▶ [Excerpted records]:
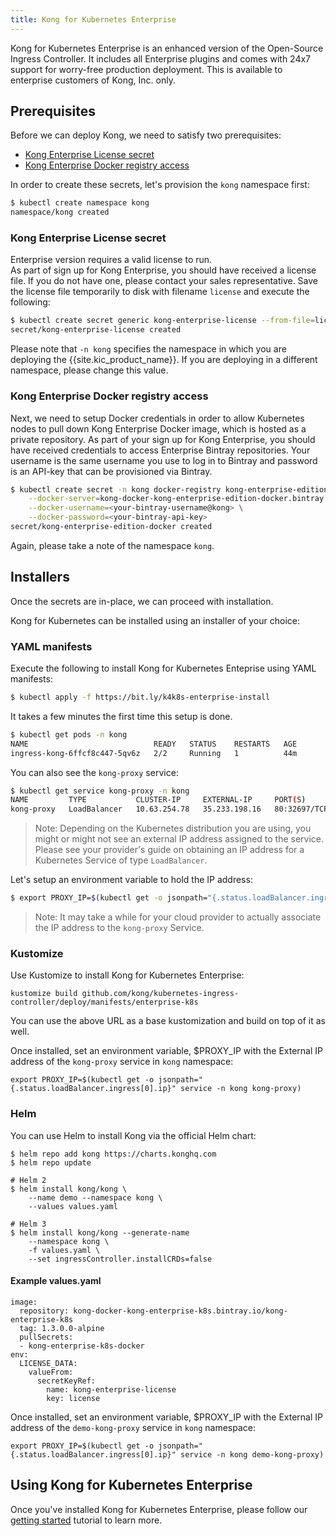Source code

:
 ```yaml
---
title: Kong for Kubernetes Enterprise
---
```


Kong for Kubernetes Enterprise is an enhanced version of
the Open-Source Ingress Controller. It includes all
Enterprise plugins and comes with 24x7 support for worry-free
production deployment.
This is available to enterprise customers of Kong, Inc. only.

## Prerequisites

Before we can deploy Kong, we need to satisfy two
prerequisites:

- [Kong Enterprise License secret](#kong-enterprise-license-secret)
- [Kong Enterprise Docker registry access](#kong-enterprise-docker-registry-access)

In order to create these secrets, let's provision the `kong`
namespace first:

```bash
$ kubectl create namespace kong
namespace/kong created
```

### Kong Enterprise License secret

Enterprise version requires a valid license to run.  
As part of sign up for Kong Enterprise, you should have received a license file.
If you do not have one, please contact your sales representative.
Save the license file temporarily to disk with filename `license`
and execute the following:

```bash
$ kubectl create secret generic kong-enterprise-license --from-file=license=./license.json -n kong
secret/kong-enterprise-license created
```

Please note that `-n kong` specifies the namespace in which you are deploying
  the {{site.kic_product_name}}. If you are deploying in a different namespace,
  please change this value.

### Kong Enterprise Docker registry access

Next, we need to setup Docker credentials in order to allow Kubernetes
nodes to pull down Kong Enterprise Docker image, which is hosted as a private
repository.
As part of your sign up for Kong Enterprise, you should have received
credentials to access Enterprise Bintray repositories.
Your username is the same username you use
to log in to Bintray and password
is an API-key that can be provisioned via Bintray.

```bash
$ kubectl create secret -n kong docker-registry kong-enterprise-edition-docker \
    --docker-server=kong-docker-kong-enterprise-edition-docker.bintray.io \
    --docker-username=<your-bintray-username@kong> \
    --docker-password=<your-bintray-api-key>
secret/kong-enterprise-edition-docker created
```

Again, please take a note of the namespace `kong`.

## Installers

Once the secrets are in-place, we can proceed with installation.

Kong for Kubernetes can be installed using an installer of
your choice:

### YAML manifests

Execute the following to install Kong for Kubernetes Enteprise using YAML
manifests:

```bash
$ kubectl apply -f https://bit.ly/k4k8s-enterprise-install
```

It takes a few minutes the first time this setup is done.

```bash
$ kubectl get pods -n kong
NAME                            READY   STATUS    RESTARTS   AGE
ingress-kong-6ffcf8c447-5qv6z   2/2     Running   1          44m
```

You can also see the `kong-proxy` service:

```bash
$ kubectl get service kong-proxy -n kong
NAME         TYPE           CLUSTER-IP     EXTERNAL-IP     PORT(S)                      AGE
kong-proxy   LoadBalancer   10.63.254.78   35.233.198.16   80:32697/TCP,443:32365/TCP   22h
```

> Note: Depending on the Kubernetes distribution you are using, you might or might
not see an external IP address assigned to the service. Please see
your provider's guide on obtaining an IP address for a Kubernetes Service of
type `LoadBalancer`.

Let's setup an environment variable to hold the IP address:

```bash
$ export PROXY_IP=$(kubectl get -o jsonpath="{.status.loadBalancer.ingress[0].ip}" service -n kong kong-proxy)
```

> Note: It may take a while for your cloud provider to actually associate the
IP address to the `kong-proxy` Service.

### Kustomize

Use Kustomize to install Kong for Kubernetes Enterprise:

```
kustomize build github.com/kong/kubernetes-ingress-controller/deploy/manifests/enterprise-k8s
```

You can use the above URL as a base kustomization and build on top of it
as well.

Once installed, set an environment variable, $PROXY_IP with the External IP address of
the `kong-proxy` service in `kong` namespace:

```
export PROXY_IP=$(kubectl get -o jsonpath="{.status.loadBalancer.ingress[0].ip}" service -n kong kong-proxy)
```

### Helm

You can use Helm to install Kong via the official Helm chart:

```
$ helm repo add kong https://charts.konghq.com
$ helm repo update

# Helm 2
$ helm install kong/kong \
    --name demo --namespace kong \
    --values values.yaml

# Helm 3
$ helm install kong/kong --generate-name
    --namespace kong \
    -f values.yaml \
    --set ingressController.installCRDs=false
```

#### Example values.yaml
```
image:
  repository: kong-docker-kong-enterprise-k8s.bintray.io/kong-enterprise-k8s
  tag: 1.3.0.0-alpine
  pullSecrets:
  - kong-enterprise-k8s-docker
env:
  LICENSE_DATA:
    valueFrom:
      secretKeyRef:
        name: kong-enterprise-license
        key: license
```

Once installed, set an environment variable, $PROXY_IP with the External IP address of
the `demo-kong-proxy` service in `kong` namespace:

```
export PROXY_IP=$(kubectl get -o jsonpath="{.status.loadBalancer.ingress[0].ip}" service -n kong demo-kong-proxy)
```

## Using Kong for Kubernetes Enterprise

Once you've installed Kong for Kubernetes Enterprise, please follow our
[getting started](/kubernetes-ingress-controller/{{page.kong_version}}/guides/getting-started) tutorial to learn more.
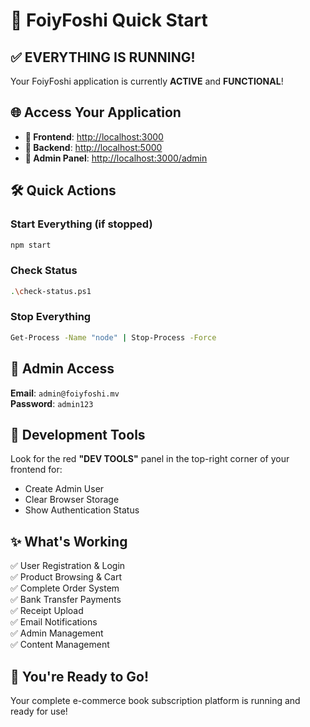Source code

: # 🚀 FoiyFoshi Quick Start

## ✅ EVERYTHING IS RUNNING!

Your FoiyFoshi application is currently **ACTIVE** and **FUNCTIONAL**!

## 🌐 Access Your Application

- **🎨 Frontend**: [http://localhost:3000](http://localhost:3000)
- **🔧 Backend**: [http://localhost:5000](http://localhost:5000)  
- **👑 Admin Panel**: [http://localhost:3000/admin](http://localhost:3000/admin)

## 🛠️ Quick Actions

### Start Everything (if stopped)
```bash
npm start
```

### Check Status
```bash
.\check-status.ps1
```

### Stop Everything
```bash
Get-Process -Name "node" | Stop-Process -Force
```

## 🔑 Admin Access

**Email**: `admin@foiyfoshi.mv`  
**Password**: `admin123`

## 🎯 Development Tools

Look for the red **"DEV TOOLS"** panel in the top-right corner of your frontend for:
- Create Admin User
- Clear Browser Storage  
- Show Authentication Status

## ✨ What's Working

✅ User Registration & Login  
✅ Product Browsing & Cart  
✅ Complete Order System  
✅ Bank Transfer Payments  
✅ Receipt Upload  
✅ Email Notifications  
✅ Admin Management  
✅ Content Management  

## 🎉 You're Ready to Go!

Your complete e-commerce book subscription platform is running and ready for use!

▶ [Work to complete]: List all lines above in which the string "repository" appears.

▶ [Your response]:
repository.
  repository: kong-docker-kong-enterprise-k8s.bintray.io/kong-enterprise-k8s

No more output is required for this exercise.